Dean Smith was on the offensive, in a sort of verbal four corners. Why, he had been asked, did he order his Carolina Olympians to play so passively so early against a young Maryland team with its best player in foul trouble?
"Is it fair to play a 7-footer?" he said. "Is it fair to use a Phil Ford in what he does best, dribbling, penetrating, finding the open man? Would it be fair for a fine symphony to devote 20 per cent of its concert to a violin solo?
Whatever, Ford and Carolina dribbed off with a 71-68 Cole Field House victory yesterday with about eight minutes of stall-ball that suggests two thoughts: perhaps Carolina is not as Olympian as once believed: perhaps Maryland will mature rapidly after all.
Before the game, no one was quite sure what the Terrapins would offer, whether that awful performance Wednesday against Clemson was something to be dismissed as freakish or as early evidence that they are to be dismissed as an ACC threat this year.
Some numbers the Terrapins produced yesterday suggest they may well be potent for the ACC tournament in early March. Maryland grabbed 10 more rebounds than Carolina scored five more field goals, and Lawrence Boston shot an astonishing 11-for-11 from the field.
The best testimony was not what anyone said, but what Carolina did in the final eight minutes: it played the four-corners offense that frustrates the paying customers as much as the opposition, and Smith rarely rested his regulars, especially Ford and Tommy La Garde.
"I haven't shown that much confidence in our bench most of the season." Smith said, noting that Ford played the entire game and LaGarde rested a total of only two minutes. "And I didn't like what Maryland was doing the second half."
In addition to lacking their usual excellent collection of reserves, the Tar Heels are not nearly as dominant in the front court as a team with serious notions of winning the national championship probably ought to be.
"Walter Davis is a natural guard we have playing at small forward," Smith said. "(Mike) O'Koren is a natural small forward we have playing power forward.
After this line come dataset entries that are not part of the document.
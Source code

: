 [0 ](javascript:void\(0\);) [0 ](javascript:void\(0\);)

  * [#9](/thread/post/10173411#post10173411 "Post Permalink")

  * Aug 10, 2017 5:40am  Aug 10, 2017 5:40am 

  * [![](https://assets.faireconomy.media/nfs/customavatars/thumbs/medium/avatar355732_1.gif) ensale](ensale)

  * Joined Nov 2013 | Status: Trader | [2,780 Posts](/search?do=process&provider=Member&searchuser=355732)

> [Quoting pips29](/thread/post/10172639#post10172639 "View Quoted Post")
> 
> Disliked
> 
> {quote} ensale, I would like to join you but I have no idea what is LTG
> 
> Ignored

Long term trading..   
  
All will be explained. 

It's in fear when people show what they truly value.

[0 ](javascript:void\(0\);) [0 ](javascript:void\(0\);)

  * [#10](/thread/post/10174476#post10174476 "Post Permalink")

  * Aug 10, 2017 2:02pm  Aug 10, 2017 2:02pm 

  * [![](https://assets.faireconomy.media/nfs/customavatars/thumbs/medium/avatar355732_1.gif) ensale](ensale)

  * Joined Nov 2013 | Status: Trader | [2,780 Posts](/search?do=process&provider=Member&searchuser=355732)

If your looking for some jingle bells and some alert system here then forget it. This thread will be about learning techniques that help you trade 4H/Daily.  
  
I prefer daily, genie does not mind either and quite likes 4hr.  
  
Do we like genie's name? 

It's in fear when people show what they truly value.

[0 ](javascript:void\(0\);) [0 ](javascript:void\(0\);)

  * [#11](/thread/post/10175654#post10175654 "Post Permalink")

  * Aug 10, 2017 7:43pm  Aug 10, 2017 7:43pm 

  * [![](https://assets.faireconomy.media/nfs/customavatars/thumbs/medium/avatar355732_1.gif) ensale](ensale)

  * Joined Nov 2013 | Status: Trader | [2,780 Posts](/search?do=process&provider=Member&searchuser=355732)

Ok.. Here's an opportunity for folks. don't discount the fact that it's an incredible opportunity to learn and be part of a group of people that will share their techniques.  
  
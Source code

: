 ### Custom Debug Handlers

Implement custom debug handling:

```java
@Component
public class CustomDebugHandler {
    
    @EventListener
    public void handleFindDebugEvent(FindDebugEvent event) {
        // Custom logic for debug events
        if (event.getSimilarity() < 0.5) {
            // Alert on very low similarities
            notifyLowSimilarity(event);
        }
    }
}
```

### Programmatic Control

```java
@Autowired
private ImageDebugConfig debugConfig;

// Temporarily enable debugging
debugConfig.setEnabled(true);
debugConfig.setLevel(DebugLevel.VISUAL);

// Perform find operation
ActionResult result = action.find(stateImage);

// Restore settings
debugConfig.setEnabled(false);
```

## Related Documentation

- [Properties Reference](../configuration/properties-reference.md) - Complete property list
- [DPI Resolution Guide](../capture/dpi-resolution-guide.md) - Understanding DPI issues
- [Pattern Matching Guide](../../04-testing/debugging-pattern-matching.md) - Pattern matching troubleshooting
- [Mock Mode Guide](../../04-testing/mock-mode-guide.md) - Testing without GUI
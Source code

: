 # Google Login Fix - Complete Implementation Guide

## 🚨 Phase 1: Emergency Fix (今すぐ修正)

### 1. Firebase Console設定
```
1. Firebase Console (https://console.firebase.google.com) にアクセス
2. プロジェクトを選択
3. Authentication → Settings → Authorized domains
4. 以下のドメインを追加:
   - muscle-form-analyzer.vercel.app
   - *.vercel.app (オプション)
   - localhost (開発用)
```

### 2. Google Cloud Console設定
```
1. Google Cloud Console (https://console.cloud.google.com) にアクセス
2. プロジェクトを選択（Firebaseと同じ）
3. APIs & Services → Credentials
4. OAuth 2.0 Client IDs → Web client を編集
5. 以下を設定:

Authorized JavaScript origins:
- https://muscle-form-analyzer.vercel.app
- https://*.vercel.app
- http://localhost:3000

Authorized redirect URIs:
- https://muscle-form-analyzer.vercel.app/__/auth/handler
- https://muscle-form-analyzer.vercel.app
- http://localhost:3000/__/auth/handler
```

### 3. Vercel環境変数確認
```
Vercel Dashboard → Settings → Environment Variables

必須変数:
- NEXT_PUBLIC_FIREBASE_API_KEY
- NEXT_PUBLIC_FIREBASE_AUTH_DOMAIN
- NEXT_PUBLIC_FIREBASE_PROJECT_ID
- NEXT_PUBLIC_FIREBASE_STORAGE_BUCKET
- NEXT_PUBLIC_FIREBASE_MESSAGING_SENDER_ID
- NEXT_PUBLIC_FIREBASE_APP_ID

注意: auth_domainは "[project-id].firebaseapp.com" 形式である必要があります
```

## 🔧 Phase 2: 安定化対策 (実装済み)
And (John) Kuester is a natural point guard we have playing big guard."
What Carolina does have in its favor is a stronger and slightly more ill-tempered LaGarde, the extraordinary Ford and an attitude, fueled by international success, that assumes victory before each game.
"You have to blame coach Smith for that attitude," said Ford, who with LaGarde and Davis played on the U.S. team during the Montreal Olympics. "It means a lot when you go over to the bench in a close game and the coach is calm and confident.
"You go over there and the coach is tearing his hair out and you say, 'Wow, how are we gonna do anything?'"
Still, Carolina showed remarkably human tendencies an hour or so after Maryland's bomb against Clemson, losing to the tender babes of North Carolina State. That was the night Smith opted not to clutch to his security blanket, the four corners.
"I wanted to show we didn't need it," he said.
What Maryland needed in the second half, Driesell hinted, was a rule change.
"I would like to see a 30-second clock," he said. "It might have given us a win."
Suprisingly, Smith also would like to see a shot clock.
"I would be in favor of a 30-second clock," he said. "It does not hurt a good team like ours because of our talent. It would hurt a team that did not have the talent we have."
That talent also includes the smart and smooth freshman O'Koren, whose only hint of tarnish is a reluctance to pass up an open shot from close range. His Carolina attitude became evident on the game's final shot.
Maryland still had a chance for a tie with two seconds left and Carolina up two points with O'Koren on the line for two free throws. He missed his first shot, then looked toward Ford a few feet away and winked. The second shot was perfect.